I'm so glad I'm open to that again. I didn't think I would be for a longer time. It's been 2 months since the break up. By the time my break is over for Christmas, it will almost be three months. Doesn't seem like it's been that long but time is flying and I am getting much better. I do feel bad for the other guy though.. the one I talked to 5 days after my break up and ended up sharing a really nice weekend with and hooking up. I was vulnerable and thought that's what I wanted. But I think I was just lonely. Don't get me wrong.. we have an amazing emotional connection. But just as friends, I think. I am not as attracted to him as I'd like to be. I wish I was because we could have a great relationship.. that's not the only obstacle though. We would be long distance and that is not something I want again. So I feel bad because we haven't spoken in 2 weeks.. I feel like I should text him to be nice, but I don't really feel the need to and I don't want to lead him on again.

 

Wow, I am really rambling. Anyway, I cannot wait to go home for a week! It will be so nice to see my family. The older I get.. the more I feel I fit in with them. Being youngest by 9 years was harder before. But now I feel like they want to include me and take me more seriously.

 

I really like who I am.

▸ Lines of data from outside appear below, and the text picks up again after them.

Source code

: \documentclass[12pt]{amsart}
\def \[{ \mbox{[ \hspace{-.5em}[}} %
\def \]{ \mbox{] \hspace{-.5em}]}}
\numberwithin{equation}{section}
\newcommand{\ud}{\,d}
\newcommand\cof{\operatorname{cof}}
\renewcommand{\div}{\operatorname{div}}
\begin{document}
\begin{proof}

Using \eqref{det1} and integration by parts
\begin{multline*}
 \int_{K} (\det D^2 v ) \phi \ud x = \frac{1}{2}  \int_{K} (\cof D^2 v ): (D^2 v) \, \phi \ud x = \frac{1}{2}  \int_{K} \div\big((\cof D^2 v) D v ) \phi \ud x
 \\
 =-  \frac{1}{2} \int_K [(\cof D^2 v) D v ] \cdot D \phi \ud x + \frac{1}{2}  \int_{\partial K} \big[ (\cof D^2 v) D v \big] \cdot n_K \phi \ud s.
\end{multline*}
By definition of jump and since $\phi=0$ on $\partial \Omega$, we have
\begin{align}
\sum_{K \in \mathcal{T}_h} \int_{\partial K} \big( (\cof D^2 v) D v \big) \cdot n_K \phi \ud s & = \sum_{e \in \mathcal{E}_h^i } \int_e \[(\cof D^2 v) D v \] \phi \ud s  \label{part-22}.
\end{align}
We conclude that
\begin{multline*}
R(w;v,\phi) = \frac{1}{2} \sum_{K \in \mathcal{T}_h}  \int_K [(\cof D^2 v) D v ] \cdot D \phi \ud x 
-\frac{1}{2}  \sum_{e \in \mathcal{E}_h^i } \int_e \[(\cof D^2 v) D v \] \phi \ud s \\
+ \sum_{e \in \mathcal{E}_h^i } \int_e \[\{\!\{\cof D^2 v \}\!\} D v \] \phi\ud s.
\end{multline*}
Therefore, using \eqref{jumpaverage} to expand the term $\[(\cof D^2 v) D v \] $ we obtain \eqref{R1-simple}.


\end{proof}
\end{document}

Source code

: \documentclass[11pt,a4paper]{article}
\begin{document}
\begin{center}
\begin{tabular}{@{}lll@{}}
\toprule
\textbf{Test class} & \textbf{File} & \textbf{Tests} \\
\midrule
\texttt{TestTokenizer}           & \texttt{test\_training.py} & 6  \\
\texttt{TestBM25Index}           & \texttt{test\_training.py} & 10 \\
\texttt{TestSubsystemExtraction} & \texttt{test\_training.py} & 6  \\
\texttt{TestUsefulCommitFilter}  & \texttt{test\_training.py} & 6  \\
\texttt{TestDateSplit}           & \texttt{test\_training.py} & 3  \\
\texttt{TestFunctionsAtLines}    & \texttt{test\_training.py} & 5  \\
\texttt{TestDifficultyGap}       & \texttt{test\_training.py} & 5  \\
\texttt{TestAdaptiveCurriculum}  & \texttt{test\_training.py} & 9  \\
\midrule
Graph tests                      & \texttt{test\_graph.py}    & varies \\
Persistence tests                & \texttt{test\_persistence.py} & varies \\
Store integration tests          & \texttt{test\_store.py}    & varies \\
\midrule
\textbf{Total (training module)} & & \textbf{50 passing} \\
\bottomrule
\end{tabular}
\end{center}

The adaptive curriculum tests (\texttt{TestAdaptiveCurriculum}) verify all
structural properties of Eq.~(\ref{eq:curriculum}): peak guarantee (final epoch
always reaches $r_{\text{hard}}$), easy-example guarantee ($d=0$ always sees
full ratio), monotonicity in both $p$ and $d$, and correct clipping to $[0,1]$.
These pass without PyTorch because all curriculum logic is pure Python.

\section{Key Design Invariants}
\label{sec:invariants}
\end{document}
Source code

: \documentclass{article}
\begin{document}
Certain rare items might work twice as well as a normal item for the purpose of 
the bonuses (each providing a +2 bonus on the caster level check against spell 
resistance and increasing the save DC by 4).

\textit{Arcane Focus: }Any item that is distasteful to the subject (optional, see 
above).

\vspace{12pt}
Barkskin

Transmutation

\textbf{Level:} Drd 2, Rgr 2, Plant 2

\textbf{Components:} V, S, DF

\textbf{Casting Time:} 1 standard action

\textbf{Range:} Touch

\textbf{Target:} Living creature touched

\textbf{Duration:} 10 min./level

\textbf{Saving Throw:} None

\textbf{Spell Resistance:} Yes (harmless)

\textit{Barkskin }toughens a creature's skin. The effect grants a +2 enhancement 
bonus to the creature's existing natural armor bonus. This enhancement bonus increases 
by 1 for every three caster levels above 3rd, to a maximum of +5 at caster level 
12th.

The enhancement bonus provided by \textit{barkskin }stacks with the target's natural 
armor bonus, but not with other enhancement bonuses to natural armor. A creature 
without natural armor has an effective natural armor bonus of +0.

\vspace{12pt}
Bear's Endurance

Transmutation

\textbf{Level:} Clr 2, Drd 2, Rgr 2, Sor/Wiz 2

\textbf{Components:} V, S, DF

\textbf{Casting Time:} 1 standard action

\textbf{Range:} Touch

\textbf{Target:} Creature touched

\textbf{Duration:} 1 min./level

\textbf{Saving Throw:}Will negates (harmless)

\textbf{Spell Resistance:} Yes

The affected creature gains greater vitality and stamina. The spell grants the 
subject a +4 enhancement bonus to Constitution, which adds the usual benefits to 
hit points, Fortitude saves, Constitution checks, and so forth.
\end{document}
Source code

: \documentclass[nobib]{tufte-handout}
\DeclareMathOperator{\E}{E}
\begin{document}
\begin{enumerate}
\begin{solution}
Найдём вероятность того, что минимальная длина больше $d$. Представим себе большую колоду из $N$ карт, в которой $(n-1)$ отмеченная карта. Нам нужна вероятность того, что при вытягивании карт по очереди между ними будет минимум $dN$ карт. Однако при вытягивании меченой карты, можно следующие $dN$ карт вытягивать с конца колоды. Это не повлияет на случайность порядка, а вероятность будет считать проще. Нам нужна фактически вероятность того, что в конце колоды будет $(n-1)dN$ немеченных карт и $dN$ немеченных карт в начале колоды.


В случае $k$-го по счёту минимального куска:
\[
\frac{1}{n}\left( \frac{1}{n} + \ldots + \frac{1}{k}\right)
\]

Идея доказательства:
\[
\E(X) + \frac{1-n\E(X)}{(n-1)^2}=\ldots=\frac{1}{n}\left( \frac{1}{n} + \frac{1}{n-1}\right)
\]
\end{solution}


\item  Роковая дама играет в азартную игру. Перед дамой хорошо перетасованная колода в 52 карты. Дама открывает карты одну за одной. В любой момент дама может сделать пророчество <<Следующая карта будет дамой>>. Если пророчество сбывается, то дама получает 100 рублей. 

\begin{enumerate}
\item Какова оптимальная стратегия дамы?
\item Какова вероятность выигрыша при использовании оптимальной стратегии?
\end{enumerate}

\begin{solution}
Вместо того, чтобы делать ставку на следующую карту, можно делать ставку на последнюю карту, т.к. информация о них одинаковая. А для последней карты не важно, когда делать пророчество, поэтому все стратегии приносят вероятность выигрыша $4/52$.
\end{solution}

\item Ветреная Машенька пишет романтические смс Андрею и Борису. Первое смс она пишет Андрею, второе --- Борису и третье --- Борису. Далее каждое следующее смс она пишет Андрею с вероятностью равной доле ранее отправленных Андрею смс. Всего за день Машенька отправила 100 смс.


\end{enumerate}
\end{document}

Is that bad to say? Oh well, it's my journal, I guess. I just wish I could stop worrying about stupid things. Right now I have nothing to worry about, but I keep going back to stupid things that used to bother me or I make issues about stuff where there isn't an issue..

 

WOW, this is really all over the place. I guess I should go and clean up the apt before my roomie comes home. Man, I'm glad to have a roomie.